Another Possible Biofuel Source: Tree Seeds
Researchers say two trees commonly found in India produce seeds whose oils can be converted to a biodiesel that's on par with versions made from biomass or food crops.
Kecia Lynn has worked as a technical writer, editor, software developer, arts administrator, summer camp director, and television host. A graduate of Case Western Reserve University and the Iowa Writers' Workshop, she is currently living in Iowa City and working on her first novel.

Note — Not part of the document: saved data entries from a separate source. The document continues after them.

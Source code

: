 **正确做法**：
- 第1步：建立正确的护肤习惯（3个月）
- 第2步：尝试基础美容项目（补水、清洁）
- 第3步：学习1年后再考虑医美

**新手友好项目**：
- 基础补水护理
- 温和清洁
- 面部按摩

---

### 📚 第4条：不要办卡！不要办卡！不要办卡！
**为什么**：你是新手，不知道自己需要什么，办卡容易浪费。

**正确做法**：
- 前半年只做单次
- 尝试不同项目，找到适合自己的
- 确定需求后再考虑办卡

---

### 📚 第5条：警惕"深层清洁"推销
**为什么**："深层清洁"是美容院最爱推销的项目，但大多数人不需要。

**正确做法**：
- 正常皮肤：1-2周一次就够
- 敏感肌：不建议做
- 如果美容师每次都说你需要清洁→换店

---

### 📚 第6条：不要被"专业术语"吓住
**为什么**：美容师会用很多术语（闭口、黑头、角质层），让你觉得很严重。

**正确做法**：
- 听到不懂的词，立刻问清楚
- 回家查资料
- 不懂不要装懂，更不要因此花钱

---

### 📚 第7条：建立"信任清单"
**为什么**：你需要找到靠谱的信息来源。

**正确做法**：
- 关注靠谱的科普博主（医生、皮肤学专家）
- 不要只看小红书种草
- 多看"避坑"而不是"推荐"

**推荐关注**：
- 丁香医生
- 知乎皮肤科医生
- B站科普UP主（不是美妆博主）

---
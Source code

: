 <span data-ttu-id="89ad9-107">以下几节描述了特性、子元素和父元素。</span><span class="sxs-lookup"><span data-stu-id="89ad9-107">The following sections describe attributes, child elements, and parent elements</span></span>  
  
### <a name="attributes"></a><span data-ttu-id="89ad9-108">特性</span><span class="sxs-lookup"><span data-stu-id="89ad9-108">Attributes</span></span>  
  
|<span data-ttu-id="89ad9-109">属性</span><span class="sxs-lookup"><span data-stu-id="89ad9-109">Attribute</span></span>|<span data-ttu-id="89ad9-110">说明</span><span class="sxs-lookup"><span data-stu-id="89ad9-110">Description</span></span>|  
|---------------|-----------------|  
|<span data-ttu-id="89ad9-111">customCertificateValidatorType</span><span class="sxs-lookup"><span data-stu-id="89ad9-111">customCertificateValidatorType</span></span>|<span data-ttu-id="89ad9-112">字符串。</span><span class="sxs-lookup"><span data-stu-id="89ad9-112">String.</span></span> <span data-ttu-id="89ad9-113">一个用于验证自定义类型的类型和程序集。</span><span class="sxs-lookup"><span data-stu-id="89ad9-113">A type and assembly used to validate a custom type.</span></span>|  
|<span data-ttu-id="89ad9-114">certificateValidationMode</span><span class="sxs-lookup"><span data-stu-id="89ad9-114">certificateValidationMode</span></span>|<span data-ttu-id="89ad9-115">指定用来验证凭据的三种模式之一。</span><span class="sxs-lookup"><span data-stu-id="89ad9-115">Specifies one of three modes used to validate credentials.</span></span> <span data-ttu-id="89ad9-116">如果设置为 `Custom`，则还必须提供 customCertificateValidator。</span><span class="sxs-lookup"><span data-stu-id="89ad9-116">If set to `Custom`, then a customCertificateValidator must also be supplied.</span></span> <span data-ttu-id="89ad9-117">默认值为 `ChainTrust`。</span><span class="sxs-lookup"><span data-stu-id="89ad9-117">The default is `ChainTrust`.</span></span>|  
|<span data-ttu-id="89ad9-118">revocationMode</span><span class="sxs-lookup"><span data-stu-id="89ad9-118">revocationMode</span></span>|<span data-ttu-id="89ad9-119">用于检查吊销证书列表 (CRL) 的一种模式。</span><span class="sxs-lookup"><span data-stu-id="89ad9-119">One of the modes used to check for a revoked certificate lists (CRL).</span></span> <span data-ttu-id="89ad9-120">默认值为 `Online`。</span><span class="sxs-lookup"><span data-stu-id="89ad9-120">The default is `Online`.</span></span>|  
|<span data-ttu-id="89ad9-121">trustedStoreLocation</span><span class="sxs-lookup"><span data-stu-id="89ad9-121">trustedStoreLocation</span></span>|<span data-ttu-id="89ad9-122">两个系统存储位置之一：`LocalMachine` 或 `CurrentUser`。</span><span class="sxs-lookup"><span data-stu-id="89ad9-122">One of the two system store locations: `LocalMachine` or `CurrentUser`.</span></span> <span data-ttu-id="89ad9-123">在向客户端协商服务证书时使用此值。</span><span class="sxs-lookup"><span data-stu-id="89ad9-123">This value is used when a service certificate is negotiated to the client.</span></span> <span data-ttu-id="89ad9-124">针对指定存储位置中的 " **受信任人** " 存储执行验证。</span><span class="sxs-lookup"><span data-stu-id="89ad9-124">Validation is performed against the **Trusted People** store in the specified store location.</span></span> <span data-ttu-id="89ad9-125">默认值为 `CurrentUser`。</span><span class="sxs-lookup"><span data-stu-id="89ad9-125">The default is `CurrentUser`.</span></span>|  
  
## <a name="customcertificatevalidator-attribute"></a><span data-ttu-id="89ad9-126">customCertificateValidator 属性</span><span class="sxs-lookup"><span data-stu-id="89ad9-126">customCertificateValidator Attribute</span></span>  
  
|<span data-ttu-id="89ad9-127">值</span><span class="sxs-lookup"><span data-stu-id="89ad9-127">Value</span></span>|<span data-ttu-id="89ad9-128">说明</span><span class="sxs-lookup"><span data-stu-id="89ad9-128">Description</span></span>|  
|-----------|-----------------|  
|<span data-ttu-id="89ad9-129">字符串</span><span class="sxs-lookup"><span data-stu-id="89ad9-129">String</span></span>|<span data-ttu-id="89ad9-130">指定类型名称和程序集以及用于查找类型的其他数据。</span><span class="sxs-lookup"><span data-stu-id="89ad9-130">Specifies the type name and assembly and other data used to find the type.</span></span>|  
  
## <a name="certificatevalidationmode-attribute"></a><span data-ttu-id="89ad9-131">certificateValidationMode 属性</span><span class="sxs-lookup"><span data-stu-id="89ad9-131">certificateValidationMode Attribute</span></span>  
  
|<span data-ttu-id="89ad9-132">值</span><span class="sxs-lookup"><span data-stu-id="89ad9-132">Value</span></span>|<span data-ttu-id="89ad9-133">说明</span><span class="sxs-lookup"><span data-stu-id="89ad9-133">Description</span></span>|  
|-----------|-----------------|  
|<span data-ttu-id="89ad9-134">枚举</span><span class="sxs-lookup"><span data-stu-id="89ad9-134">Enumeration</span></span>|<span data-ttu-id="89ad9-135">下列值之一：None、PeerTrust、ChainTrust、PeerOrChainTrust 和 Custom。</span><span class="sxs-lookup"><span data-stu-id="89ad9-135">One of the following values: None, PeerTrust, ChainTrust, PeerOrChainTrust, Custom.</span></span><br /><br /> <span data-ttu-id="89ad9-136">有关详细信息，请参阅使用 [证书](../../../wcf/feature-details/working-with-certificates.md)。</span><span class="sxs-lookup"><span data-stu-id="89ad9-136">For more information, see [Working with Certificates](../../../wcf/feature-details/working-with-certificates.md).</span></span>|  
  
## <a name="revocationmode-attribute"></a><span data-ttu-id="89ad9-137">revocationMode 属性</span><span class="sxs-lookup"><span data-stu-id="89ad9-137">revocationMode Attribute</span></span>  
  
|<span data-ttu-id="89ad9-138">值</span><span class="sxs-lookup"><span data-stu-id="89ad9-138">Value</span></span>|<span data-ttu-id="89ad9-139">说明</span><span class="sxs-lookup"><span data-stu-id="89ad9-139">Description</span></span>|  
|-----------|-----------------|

What's the Latest Development?
A team of scientists in India claim that the seeds of native mahua and sal trees represent a vast untapped resource for producing biodiesel. They converted seed oils in the lab using a process involving alcohol and a catalyst, with a result that they say could be superior to biofuels created using vegetable seed oils due to its lower viscosity and greater volatility. Tree seed biofuel would also produce lower amounts of carbon monoxide and nitrogen oxide emissions compared to other biofuels. The research was recently published in International Journal of Automotive Technology and Management.
What's the Big Idea?
Currently, according to the team, large amounts of mahua and sal tree seeds fall and are left to waste. Converting some of the millions of hectares of Indian forestland to plantations could provide the necessary biomass. One mahua tree has "an estimated productive lifespan of the mahua of 60 years [and] takes just ten years to reach seed-producing maturity." Ultimately, the goal is to "reduce [India's] dependence on crude oil imports, but also reduce the environmental impact of transportation and increase employment opportunities."